== SOURCE DATA ==
-- -- --

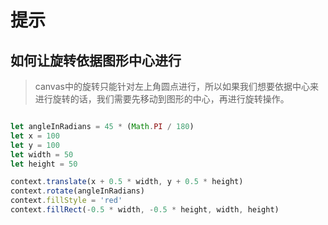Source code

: #  提示

## 如何让旋转依据图形中心进行

> canvas中的旋转只能针对左上角圆点进行，所以如果我们想要依据中心来进行旋转的话，我们需要先移动到图形的中心，再进行旋转操作。

```javascript

let angleInRadians = 45 * (Math.PI / 180)
let x = 100
let y = 100
let width = 50
let height = 50

context.translate(x + 0.5 * width, y + 0.5 * height)
context.rotate(angleInRadians)
context.fillStyle = 'red'
context.fillRect(-0.5 * width, -0.5 * height, width, height)

```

-- -- --

== PROBLEM ==
Word for word, restate the lines running from the one containing "## 如何让旋转依据图形中心进行" through the final line of the records above, and nothing besides.

== REPLY TO THE TASK ==
## 如何让旋转依据图形中心进行

> canvas中的旋转只能针对左上角圆点进行，所以如果我们想要依据中心来进行旋转的话，我们需要先移动到图形的中心，再进行旋转操作。

```javascript

let angleInRadians = 45 * (Math.PI / 180)
let x = 100
let y = 100
let width = 50
let height = 50

context.translate(x + 0.5 * width, y + 0.5 * height)
context.rotate(angleInRadians)
context.fillStyle = 'red'
context.fillRect(-0.5 * width, -0.5 * height, width, height)

```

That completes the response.